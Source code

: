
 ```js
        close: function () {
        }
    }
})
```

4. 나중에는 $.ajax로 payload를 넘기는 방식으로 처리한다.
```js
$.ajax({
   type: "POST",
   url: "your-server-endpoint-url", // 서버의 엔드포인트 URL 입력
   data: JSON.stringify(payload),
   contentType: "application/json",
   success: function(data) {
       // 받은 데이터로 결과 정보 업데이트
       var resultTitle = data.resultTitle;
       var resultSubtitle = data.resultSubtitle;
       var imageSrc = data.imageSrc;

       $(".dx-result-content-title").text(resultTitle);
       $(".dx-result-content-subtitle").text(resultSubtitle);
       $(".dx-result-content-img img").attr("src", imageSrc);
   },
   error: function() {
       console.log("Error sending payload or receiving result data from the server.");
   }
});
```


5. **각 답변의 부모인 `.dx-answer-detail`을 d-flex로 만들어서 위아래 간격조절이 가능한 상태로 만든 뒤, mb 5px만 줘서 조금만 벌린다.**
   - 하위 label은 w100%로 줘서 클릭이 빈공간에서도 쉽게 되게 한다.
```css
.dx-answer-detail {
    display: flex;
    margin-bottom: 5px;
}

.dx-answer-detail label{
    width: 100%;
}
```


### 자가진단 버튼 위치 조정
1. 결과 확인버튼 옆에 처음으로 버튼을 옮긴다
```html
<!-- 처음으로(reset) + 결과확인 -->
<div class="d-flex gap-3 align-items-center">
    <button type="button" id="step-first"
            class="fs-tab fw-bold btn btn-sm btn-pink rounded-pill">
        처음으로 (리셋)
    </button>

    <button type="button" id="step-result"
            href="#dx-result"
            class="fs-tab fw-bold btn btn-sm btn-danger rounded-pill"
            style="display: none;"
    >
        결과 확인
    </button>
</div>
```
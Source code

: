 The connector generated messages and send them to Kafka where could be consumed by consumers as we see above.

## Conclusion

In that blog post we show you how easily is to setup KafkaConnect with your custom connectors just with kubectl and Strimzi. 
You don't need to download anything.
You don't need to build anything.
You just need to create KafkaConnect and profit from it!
┄┄┄┄┄┄┄┄┄┄┄┄┄┄┄┄┄┄┄┄
### Problem requirements
Examine the listing and count its lines containing the word "data". State the count alone.

### Task result
6